Records for the exercise -

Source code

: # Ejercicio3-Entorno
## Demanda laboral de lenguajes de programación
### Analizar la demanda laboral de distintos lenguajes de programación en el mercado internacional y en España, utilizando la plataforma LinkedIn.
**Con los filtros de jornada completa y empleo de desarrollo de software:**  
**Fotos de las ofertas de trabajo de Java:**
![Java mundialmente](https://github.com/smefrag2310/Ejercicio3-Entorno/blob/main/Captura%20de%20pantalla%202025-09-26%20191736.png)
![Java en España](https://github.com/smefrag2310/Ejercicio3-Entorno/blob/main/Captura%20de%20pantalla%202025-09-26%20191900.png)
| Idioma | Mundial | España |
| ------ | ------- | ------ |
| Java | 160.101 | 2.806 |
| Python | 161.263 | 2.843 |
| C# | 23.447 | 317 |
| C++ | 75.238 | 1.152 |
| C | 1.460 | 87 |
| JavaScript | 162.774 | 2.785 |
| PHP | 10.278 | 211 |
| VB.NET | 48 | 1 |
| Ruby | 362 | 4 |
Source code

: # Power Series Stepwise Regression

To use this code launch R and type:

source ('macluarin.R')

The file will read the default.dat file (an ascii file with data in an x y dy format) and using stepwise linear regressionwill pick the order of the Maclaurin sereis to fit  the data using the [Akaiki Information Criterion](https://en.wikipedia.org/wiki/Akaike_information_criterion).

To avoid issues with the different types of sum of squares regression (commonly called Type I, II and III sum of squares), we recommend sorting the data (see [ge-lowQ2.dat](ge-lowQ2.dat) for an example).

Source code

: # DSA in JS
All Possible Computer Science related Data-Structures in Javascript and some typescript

Exercise goal - Could you restate, word for word, every line from the one containing "To use this" through the last line of the records above, and nothing more?

Finished exercise -
To use this code launch R and type:

source ('macluarin.R')

The file will read the default.dat file (an ascii file with data in an x y dy format) and using stepwise linear regressionwill pick the order of the Maclaurin sereis to fit  the data using the [Akaiki Information Criterion](https://en.wikipedia.org/wiki/Akaike_information_criterion).

To avoid issues with the different types of sum of squares regression (commonly called Type I, II and III sum of squares), we recommend sorting the data (see [ge-lowQ2.dat](ge-lowQ2.dat) for an example).

Source code

: # DSA in JS
All Possible Computer Science related Data-Structures in Javascript and some typescript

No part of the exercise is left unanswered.